(Beginning of Input data)

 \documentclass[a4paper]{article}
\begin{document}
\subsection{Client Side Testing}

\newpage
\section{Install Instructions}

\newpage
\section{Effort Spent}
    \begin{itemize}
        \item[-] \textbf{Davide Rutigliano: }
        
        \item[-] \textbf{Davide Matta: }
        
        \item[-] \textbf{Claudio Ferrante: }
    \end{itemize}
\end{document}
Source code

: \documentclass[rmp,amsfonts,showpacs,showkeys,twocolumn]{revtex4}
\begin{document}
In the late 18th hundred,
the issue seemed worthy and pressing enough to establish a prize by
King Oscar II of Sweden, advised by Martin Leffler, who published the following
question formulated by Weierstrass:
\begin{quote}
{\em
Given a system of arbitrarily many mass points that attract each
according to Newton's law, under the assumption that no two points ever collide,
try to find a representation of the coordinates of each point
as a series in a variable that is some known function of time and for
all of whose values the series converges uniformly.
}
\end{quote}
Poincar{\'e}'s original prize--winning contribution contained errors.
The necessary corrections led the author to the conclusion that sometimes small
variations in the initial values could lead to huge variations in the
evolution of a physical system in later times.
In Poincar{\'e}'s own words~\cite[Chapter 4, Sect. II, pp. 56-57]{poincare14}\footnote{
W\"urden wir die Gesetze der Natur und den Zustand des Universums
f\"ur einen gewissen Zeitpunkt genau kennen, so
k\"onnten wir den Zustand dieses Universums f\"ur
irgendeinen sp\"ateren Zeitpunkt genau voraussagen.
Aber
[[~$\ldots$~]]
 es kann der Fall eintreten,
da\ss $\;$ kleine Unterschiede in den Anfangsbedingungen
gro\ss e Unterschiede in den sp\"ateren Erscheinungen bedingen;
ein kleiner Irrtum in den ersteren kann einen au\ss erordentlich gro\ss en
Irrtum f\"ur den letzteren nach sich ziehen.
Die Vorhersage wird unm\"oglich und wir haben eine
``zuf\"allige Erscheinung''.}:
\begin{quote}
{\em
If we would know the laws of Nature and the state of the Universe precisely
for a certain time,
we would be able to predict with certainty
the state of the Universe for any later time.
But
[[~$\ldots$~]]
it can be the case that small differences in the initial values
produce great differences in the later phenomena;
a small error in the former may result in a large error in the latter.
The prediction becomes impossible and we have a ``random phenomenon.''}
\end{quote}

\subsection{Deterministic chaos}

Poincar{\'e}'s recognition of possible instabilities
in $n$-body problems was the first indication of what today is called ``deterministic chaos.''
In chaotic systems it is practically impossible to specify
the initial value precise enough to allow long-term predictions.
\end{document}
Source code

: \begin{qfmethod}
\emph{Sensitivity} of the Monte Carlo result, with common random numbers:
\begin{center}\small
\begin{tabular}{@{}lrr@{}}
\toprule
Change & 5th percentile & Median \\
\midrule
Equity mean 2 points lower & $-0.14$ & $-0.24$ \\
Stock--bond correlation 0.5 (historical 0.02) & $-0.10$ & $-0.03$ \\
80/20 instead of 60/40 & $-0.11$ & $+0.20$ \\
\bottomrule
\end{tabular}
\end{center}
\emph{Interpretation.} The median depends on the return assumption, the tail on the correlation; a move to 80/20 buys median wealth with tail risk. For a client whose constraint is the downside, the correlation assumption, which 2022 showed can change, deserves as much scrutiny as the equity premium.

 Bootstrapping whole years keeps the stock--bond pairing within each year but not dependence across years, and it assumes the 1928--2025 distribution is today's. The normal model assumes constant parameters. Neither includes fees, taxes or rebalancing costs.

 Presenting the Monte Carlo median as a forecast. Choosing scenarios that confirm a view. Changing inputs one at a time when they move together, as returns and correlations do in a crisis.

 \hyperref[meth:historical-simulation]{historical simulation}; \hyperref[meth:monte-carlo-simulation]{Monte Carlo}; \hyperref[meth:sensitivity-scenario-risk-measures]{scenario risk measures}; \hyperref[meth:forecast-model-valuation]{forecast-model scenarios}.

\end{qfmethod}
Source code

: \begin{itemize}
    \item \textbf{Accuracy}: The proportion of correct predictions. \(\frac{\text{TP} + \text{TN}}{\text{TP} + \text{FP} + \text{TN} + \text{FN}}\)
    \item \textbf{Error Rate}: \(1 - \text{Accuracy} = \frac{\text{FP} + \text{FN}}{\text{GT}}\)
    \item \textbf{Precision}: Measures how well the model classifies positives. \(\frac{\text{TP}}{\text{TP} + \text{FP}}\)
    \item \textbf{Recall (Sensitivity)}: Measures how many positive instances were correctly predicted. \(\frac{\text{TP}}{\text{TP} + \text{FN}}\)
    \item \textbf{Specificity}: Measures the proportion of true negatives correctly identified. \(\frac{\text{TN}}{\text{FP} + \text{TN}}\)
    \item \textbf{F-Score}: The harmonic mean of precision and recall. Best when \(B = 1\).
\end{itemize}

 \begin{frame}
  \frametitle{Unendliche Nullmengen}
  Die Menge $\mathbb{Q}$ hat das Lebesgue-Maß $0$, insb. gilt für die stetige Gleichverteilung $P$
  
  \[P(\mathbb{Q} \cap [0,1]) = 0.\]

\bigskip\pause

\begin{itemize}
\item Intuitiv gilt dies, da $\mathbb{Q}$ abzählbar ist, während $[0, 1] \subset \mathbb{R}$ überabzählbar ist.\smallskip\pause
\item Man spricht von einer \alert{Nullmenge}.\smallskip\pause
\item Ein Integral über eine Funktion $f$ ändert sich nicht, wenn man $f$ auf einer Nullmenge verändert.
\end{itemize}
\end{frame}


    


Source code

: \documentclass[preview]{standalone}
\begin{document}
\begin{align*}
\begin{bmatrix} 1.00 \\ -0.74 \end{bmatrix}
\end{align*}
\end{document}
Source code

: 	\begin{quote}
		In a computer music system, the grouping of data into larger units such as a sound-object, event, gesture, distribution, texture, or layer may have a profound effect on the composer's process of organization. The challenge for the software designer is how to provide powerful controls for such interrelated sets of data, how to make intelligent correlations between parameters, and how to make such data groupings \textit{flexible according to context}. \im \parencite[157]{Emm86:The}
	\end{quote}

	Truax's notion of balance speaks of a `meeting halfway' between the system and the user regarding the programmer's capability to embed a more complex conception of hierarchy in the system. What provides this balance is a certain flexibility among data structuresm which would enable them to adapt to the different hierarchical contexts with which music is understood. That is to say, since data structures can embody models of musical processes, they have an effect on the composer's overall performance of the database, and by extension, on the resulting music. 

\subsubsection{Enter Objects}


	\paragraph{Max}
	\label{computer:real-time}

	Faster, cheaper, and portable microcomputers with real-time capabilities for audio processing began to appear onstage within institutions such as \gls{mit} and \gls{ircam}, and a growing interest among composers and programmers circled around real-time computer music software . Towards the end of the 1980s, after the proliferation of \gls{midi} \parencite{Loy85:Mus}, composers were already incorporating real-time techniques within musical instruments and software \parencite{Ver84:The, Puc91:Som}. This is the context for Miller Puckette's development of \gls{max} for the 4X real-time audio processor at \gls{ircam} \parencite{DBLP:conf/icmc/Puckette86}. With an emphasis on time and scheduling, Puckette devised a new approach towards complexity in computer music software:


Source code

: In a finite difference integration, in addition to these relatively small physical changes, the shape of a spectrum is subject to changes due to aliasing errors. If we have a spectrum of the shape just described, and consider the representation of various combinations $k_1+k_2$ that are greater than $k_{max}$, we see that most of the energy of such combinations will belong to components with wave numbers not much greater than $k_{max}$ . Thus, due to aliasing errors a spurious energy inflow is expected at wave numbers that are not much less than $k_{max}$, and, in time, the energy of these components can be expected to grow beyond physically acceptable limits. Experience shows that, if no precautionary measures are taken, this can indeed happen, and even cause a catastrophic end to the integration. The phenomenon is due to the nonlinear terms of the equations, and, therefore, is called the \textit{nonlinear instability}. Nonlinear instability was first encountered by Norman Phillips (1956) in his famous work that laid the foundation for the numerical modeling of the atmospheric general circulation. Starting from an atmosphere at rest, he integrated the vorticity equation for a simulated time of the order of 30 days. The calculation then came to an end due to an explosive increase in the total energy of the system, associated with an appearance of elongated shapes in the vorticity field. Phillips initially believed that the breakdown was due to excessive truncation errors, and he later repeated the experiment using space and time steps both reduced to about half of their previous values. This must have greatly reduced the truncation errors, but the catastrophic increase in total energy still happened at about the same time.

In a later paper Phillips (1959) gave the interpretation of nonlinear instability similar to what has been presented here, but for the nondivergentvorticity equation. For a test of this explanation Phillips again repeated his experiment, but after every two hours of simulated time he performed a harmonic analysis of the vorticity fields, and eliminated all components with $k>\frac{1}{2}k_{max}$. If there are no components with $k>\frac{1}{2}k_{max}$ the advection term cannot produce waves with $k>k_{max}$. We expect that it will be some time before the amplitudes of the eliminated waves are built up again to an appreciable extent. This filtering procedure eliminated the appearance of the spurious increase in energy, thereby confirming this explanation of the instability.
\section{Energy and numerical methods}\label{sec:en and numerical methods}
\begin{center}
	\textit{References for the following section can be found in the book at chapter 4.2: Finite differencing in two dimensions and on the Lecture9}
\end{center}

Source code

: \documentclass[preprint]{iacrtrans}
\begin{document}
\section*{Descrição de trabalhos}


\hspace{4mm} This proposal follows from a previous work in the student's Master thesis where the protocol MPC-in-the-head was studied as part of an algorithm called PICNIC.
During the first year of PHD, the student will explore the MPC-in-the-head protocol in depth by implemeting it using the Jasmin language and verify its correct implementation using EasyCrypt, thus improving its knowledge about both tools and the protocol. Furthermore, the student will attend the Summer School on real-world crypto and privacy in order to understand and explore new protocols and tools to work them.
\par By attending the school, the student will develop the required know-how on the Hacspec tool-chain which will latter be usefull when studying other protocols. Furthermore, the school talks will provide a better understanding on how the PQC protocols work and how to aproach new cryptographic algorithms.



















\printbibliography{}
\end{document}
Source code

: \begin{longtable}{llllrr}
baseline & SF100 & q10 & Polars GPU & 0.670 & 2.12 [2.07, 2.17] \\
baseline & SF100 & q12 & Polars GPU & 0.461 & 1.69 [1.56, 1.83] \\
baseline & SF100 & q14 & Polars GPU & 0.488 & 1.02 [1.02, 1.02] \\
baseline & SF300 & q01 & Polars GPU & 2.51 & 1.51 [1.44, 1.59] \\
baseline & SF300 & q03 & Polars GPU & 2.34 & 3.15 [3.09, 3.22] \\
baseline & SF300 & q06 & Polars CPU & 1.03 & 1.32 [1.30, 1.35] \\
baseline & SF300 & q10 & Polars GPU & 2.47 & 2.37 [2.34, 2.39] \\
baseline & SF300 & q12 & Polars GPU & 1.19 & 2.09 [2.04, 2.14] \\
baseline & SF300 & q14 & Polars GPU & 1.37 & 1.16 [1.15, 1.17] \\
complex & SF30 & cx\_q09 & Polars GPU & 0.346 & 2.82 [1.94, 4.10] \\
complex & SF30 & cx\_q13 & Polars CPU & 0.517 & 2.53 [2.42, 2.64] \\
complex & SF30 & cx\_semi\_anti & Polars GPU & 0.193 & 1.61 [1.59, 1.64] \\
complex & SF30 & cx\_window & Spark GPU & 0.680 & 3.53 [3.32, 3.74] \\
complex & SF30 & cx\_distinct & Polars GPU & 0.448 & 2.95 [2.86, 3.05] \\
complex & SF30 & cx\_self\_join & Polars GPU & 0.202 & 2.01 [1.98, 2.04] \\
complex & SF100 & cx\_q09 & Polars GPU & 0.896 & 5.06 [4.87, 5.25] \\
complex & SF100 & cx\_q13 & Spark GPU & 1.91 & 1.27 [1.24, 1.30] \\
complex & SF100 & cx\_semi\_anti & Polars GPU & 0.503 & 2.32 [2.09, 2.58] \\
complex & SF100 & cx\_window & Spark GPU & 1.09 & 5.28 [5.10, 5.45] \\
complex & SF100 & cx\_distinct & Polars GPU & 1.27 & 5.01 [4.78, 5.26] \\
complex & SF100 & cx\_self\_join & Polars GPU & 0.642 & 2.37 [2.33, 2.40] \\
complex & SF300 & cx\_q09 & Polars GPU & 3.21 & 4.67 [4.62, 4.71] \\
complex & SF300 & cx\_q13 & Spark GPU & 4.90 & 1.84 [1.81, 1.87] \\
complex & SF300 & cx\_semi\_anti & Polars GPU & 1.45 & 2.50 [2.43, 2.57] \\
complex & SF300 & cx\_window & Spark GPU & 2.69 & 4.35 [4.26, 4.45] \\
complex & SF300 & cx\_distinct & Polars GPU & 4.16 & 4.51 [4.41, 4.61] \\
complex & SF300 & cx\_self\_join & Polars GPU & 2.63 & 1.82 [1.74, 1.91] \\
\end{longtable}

(End of Input data)

Exercise directions
The answer should be a single number: the count of lines in the records that hold the string "impossible".

Answer to this problem
2